Saving up for this little beauty.


these small cases are never a good start (in mine and many other peoples opinions) - whilst they may be able to make music with they will be very very limited in terms of patching

they always look like the total research done was watching a single ricky tinez (or similar) demo video (whihch whilst being vagualy entertaining are not a good introduction to modular synthesis) and not reading any beginner threads (or at least not taking advice from the answers to the beginner threads)

the cases are expensive for what you get, you may or may not actually need a lot of the built in functions, you are commited to 1u tiles that have limited functionality, there is not enough space to actually work out what you need as opposed to what you want

there are no vcas in this build - these are an important part of synthesis - see youtube video "why you can never have too many vcas" ) they are just as important for modulation as they are for audio

I can't really see the need for the steppy

as a minimum (and if you know you will need the built in functions) go for the larger 104hp case - better yet get a mantis and get modules you actually want/need to do the things you need (mantis is quite portable unless you are a small child)

get the minimum you need to start and grow organically from there: a sound source, a modulation source, a sound modifier, a way to play and a way to listen

sound source - the ia if you particularly like that
modulation source - Pams - this will give you more modulation and envelopes plus clock and related functions in a single module
sound modifier - the happy nerding fx aid xl would be a better choice than the
way to play - the mimetic digetalis - or midi - do you really need both???? probably not, at least to start with
way to listen - get a quad vca (veils) or a triple (happy nerding) - these will also work as mixers

if you insist on getting a palette - get noise tools over the steppy, if not get a kinks

patch that for as long as you can without buying anything else - and only buy things as you need them

remember you don't need to buy everything at once

"some of the best base-level info to remember can be found in Jim's sigfile" @Lugia

Utility modules are the dull polish that makes the shiny modules actually shine!!!

sound sources < sound modifiers < modulation sources < utilities


100% with ya, Jim...I hate it when people see these "tiny builds" and then think they can manage one with zero build experience. They CAN be done...but you really, REALLY have to know what you're doing.

Worse still, I caught a clip on YouTube from the likes of PERFECT CIRCUIT showing how you too can build some tiny 1 x 84 skiff system. But that only works if you build THAT system! Start swapping modules for your own sonic prefs, and you're suddenly on the modular synth equivalent of the bullet train to heck! And even with their expert, what they cooked up really didn't have all that much capability when you sat down and examined it.

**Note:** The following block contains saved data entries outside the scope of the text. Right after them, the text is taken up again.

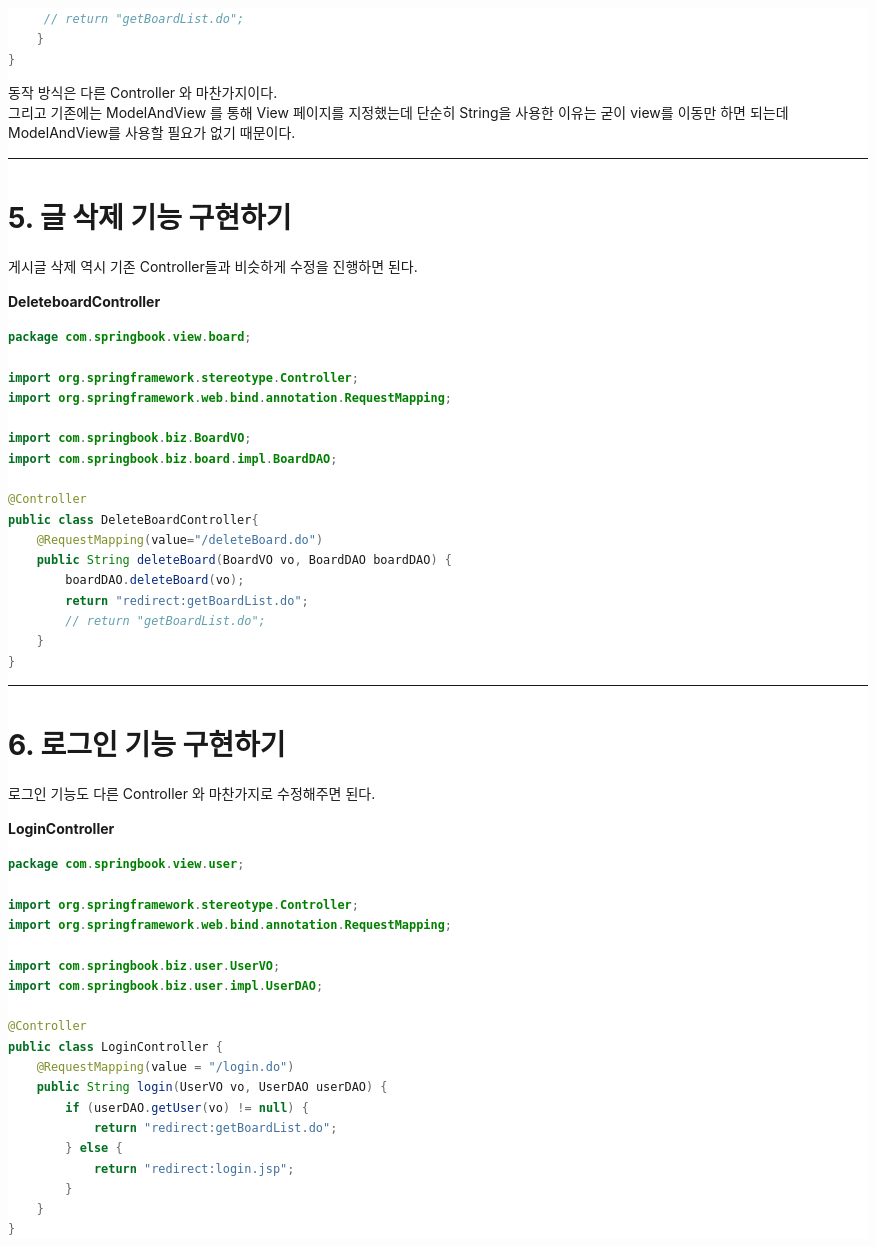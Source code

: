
 ```java
	 // return "getBoardList.do";
	}
}
```
동작 방식은 다른 Controller 와 마찬가지이다.  
그리고 기존에는 ModelAndView 를 통해 View 페이지를 지정했는데
단순히 String을 사용한 이유는 굳이 view를 이동만 하면 되는데 ModelAndView를 사용할 필요가 없기 때문이다.  

***
# 5. 글 삭제 기능 구현하기
게시글 삭제 역시 기존 Controller들과 비슷하게 수정을 진행하면 된다.  

**DeleteboardController**
```java
package com.springbook.view.board;

import org.springframework.stereotype.Controller;
import org.springframework.web.bind.annotation.RequestMapping;

import com.springbook.biz.BoardVO;
import com.springbook.biz.board.impl.BoardDAO;

@Controller
public class DeleteBoardController{
	@RequestMapping(value="/deleteBoard.do")
	public String deleteBoard(BoardVO vo, BoardDAO boardDAO) {
		boardDAO.deleteBoard(vo);
		return "redirect:getBoardList.do";
		// return "getBoardList.do";
	}
}
```

***
# 6. 로그인 기능 구현하기
로그인 기능도 다른 Controller 와 마찬가지로 수정해주면 된다.  

**LoginController**
```java
package com.springbook.view.user;

import org.springframework.stereotype.Controller;
import org.springframework.web.bind.annotation.RequestMapping;

import com.springbook.biz.user.UserVO;
import com.springbook.biz.user.impl.UserDAO;

@Controller
public class LoginController {
	@RequestMapping(value = "/login.do")
	public String login(UserVO vo, UserDAO userDAO) {
		if (userDAO.getUser(vo) != null) {
			return "redirect:getBoardList.do";
		} else {
			return "redirect:login.jsp";
		}
	}
}
```

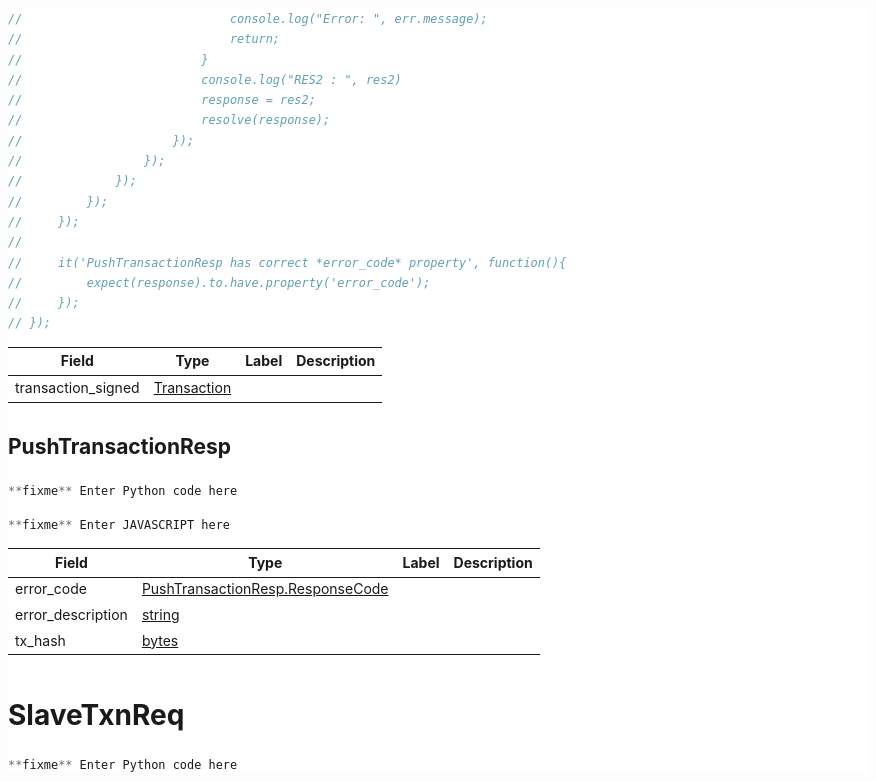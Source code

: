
 ```javascript
//                             console.log("Error: ", err.message);
//                             return;
//                         }
//                         console.log("RES2 : ", res2)
//                         response = res2;
//                         resolve(response);
//                     });
//                 });
//             });
//         });
//     });
//
//     it('PushTransactionResp has correct *error_code* property', function(){
//         expect(response).to.have.property('error_code');
//     });
// });
```


| Field | Type | Label | Description |
| ----- | ---- | ----- | ----------- |
| transaction_signed | [Transaction](#qrl.Transaction) |  |  |







## PushTransactionResp

```python
**fixme** Enter Python code here
```


```javascript
**fixme** Enter JAVASCRIPT here
```


| Field | Type | Label | Description |
| ----- | ---- | ----- | ----------- |
| error_code | [PushTransactionResp.ResponseCode](#qrl.PushTransactionResp.ResponseCode) |  |  |
| error_description | [string](#string) |  |  |
| tx_hash | [bytes](#bytes) |  |  |







# SlaveTxnReq

```python
**fixme** Enter Python code here
```

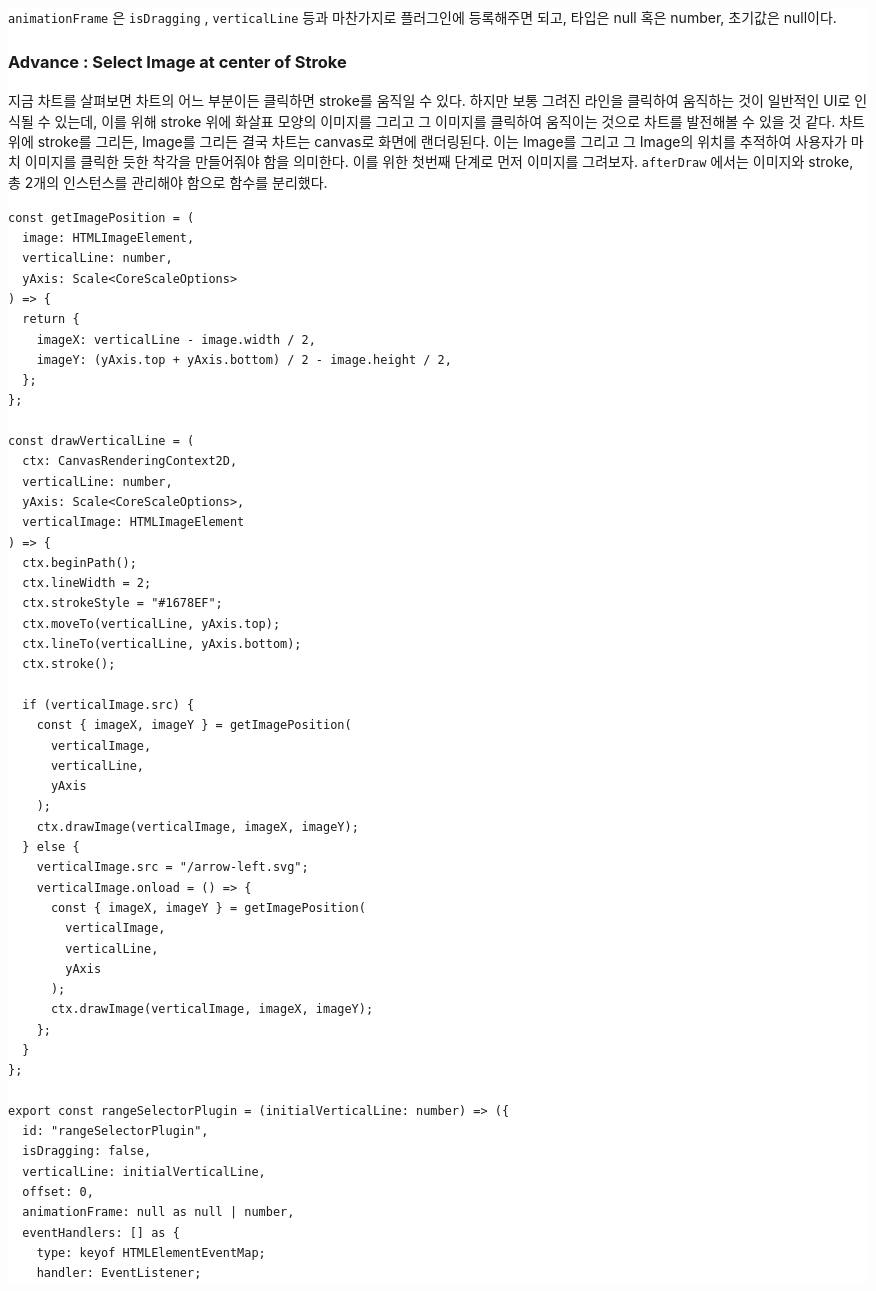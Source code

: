 `animationFrame` 은 `isDragging` , `verticalLine` 등과 마찬가지로 플러그인에 등록해주면 되고, 타입은 null 혹은 number, 초기값은 null이다.

### Advance : **Select Image at center of Stroke**

지금 차트를 살펴보면 차트의 어느 부분이든 클릭하면 stroke를 움직일 수 있다. 하지만 보통 그려진 라인을 클릭하여 움직하는 것이 일반적인 UI로 인식될 수 있는데, 이를 위해 stroke 위에 화살표 모양의 이미지를 그리고 그 이미지를 클릭하여 움직이는 것으로 차트를 발전해볼 수 있을 것 같다. 차트 위에 stroke를 그리든, Image를 그리든 결국 차트는 canvas로 화면에 랜더링된다. 이는 Image를 그리고 그 Image의 위치를 추적하여 사용자가 마치 이미지를 클릭한 듯한 착각을 만들어줘야 함을 의미한다. 이를 위한 첫번째 단계로 먼저 이미지를 그려보자. `afterDraw` 에서는 이미지와 stroke, 총 2개의 인스턴스를 관리해야 함으로 함수를 분리했다.

```tsx
const getImagePosition = (
  image: HTMLImageElement,
  verticalLine: number,
  yAxis: Scale<CoreScaleOptions>
) => {
  return {
    imageX: verticalLine - image.width / 2,
    imageY: (yAxis.top + yAxis.bottom) / 2 - image.height / 2,
  };
};

const drawVerticalLine = (
  ctx: CanvasRenderingContext2D,
  verticalLine: number,
  yAxis: Scale<CoreScaleOptions>,
  verticalImage: HTMLImageElement
) => {
  ctx.beginPath();
  ctx.lineWidth = 2;
  ctx.strokeStyle = "#1678EF";
  ctx.moveTo(verticalLine, yAxis.top);
  ctx.lineTo(verticalLine, yAxis.bottom);
  ctx.stroke();

  if (verticalImage.src) {
    const { imageX, imageY } = getImagePosition(
      verticalImage,
      verticalLine,
      yAxis
    );
    ctx.drawImage(verticalImage, imageX, imageY);
  } else {
    verticalImage.src = "/arrow-left.svg";
    verticalImage.onload = () => {
      const { imageX, imageY } = getImagePosition(
        verticalImage,
        verticalLine,
        yAxis
      );
      ctx.drawImage(verticalImage, imageX, imageY);
    };
  }
};

export const rangeSelectorPlugin = (initialVerticalLine: number) => ({
  id: "rangeSelectorPlugin",
  isDragging: false,
  verticalLine: initialVerticalLine,
  offset: 0,
  animationFrame: null as null | number,
  eventHandlers: [] as {
    type: keyof HTMLElementEventMap;
    handler: EventListener;
```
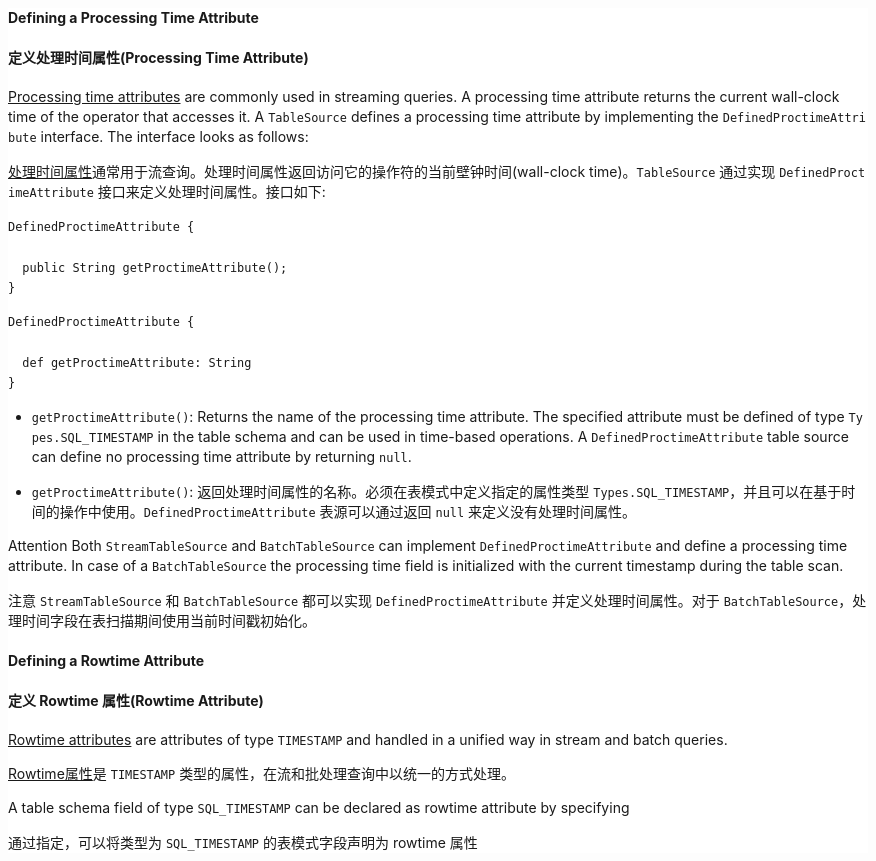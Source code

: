#### Defining a Processing Time Attribute

#### 定义处理时间属性(Processing Time Attribute)

[Processing time attributes](streaming/time_attributes.html#processing-time) are commonly used in streaming queries. A processing time attribute returns the current wall-clock time of the operator that accesses it. A `TableSource` defines a processing time attribute by implementing the `DefinedProctimeAttribute` interface. The interface looks as follows:

[处理时间属性](streaming/time_attributes.html#processing-time)通常用于流查询。处理时间属性返回访问它的操作符的当前壁钟时间(wall-clock time)。`TableSource` 通过实现 `DefinedProctimeAttribute` 接口来定义处理时间属性。接口如下:



```
DefinedProctimeAttribute {

  public String getProctimeAttribute();
}
```





```
DefinedProctimeAttribute {

  def getProctimeAttribute: String
}
```



*   `getProctimeAttribute()`: Returns the name of the processing time attribute. The specified attribute must be defined of type `Types.SQL_TIMESTAMP` in the table schema and can be used in time-based operations. A `DefinedProctimeAttribute` table source can define no processing time attribute by returning `null`.

*   `getProctimeAttribute()`: 返回处理时间属性的名称。必须在表模式中定义指定的属性类型 `Types.SQL_TIMESTAMP`，并且可以在基于时间的操作中使用。`DefinedProctimeAttribute` 表源可以通过返回 `null` 来定义没有处理时间属性。

Attention Both `StreamTableSource` and `BatchTableSource` can implement `DefinedProctimeAttribute` and define a processing time attribute. In case of a `BatchTableSource` the processing time field is initialized with the current timestamp during the table scan.

注意 `StreamTableSource` 和 `BatchTableSource` 都可以实现 `DefinedProctimeAttribute` 并定义处理时间属性。对于 `BatchTableSource`，处理时间字段在表扫描期间使用当前时间戳初始化。

#### Defining a Rowtime Attribute

#### 定义 Rowtime 属性(Rowtime Attribute)

[Rowtime attributes](streaming/time_attributes.html#event-time) are attributes of type `TIMESTAMP` and handled in a unified way in stream and batch queries.

[Rowtime属性](streaming/time_attributes.html#event-time)是 `TIMESTAMP` 类型的属性，在流和批处理查询中以统一的方式处理。

A table schema field of type `SQL_TIMESTAMP` can be declared as rowtime attribute by specifying

通过指定，可以将类型为 `SQL_TIMESTAMP` 的表模式字段声明为 rowtime 属性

For the OP here, a little info should elucidate the problem...

Tiptop Mantis (perhaps one of the best powered starter cabs right now) = 208 hp totalled for US$335.
Intellijel Palette 62 (the cab in question) = 62 hp of 3U, 62 hp of 1U for US$299.

With the Mantis, you get 208 hp straight up for US$36 more. That's over THREE TIMES the space for standard Eurorack modules than the Palette 62. And even if you factored in the tile row, you'd STILL wind up with far less space for your US$36 savings than the lower cost can justify. And sure, I get that the Palette has MIDI I/O and extra buffered mults (which, in 62 hp, are basically wasted) and the audio I/O...but all of that can be added into a Mantis quite easily, with more comprehensive modules for those functions...and you'd STILL have room to grow. Not got the ca$h for more modules right now? Well, that space will wait patiently for new toys when they're affordable.

So why do these small cabs exist in the first place? Simple: they're more or less little "sidecars", additional small powered (or not) cabs that can support a few additional modules to an existing build. Or at least, that's a more sensible use for them. Got an existing modular that could use a Maths and so forth? THAT is when you drop in something like the Palette 62. But for the love of GOD, don't try and build a full-featured modular in one! 95+% of the time, IT WON'T WORK.